TASK REQUIREMENTS :: Word for word, set down the records and skip each picture.

EXERCISE INPUT: Begin

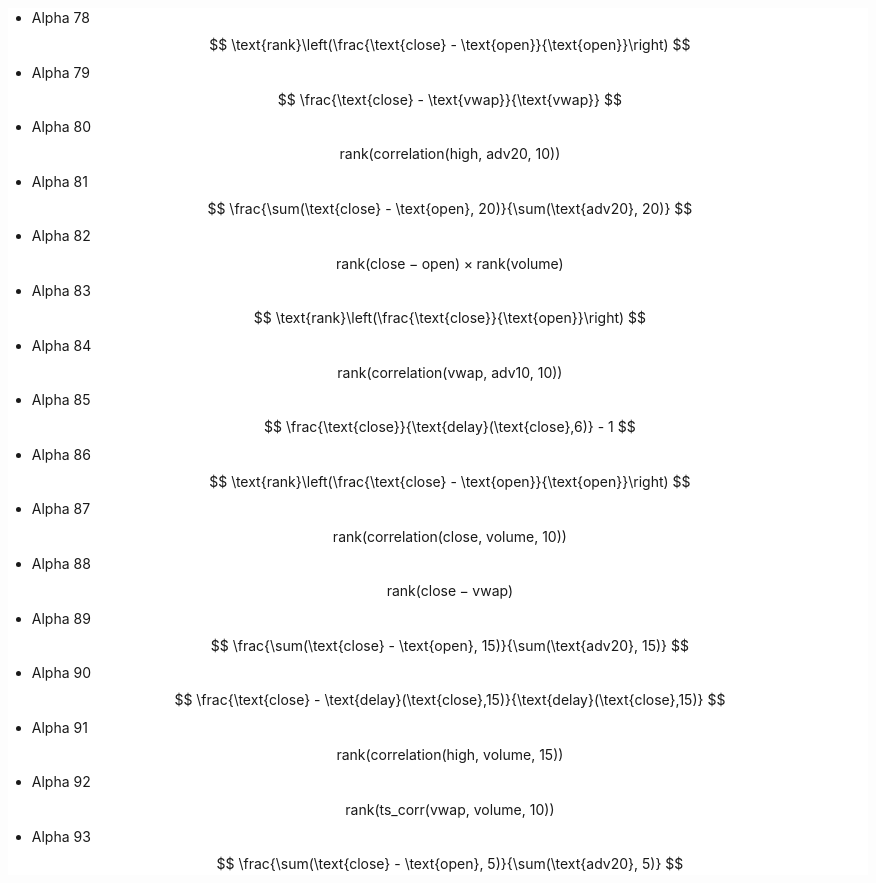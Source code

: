 - Alpha 78
	$$
	\text{rank}\left(\frac{\text{close} - \text{open}}{\text{open}}\right)
	$$
- Alpha 79
	$$
	\frac{\text{close} - \text{vwap}}{\text{vwap}}
	$$
- Alpha 80
	$$
	\text{rank}(\text{correlation}(\text{high},\ \text{adv20},\ 10))
	$$
- Alpha 81
	$$
	\frac{\sum(\text{close} - \text{open}, 20)}{\sum(\text{adv20}, 20)}
	$$
- Alpha 82
	$$
	\text{rank}(\text{close} - \text{open}) \times \text{rank}(\text{volume})
	$$
- Alpha 83
	$$
	\text{rank}\left(\frac{\text{close}}{\text{open}}\right)
	$$
- Alpha 84
	$$
	\text{rank}(\text{correlation}(\text{vwap},\ \text{adv10},\ 10))
	$$
- Alpha 85
	$$
	\frac{\text{close}}{\text{delay}(\text{close},6)} - 1
	$$
- Alpha 86
	$$
	\text{rank}\left(\frac{\text{close} - \text{open}}{\text{open}}\right)
	$$
- Alpha 87
	$$
	\text{rank}(\text{correlation}(\text{close},\ \text{volume},\ 10))
	$$
- Alpha 88
	$$
	\text{rank}(\text{close} - \text{vwap})
	$$
- Alpha 89
	$$
	\frac{\sum(\text{close} - \text{open}, 15)}{\sum(\text{adv20}, 15)}
	$$
- Alpha 90
	$$
	\frac{\text{close} - \text{delay}(\text{close},15)}{\text{delay}(\text{close},15)}
	$$
- Alpha 91
	$$
	\text{rank}(\text{correlation}(\text{high},\ \text{volume},\ 15))
	$$
- Alpha 92
	$$
	\text{rank}(\text{ts\_corr}(\text{vwap},\ \text{volume},\ 10))
	$$
- Alpha 93
	$$
	\frac{\sum(\text{close} - \text{open}, 5)}{\sum(\text{adv20}, 5)}
	$$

EXERCISE INPUT: End

ANSWER SECTION ::
Source code

: - Alpha 78
	$$
	\text{rank}\left(\frac{\text{close} - \text{open}}{\text{open}}\right)
	$$
- Alpha 79
	$$
	\frac{\text{close} - \text{vwap}}{\text{vwap}}
	$$
- Alpha 80
	$$
	\text{rank}(\text{correlation}(\text{high},\ \text{adv20},\ 10))
	$$
- Alpha 81
	$$
	\frac{\sum(\text{close} - \text{open}, 20)}{\sum(\text{adv20}, 20)}
	$$
- Alpha 82
	$$
	\text{rank}(\text{close} - \text{open}) \times \text{rank}(\text{volume})
	$$
- Alpha 83
	$$
	\text{rank}\left(\frac{\text{close}}{\text{open}}\right)
	$$
- Alpha 84
	$$
	\text{rank}(\text{correlation}(\text{vwap},\ \text{adv10},\ 10))
	$$
- Alpha 85
	$$
	\frac{\text{close}}{\text{delay}(\text{close},6)} - 1
	$$
- Alpha 86
	$$
	\text{rank}\left(\frac{\text{close} - \text{open}}{\text{open}}\right)
	$$
- Alpha 87
	$$
	\text{rank}(\text{correlation}(\text{close},\ \text{volume},\ 10))
	$$
- Alpha 88
	$$
	\text{rank}(\text{close} - \text{vwap})
	$$
- Alpha 89
	$$
	\frac{\sum(\text{close} - \text{open}, 15)}{\sum(\text{adv20}, 15)}
	$$
- Alpha 90
	$$
	\frac{\text{close} - \text{delay}(\text{close},15)}{\text{delay}(\text{close},15)}
	$$
- Alpha 91
	$$
	\text{rank}(\text{correlation}(\text{high},\ \text{volume},\ 15))
	$$
- Alpha 92
	$$
	\text{rank}(\text{ts\_corr}(\text{vwap},\ \text{volume},\ 10))
	$$
- Alpha 93
	$$
	\frac{\sum(\text{close} - \text{open}, 5)}{\sum(\text{adv20}, 5)}
	$$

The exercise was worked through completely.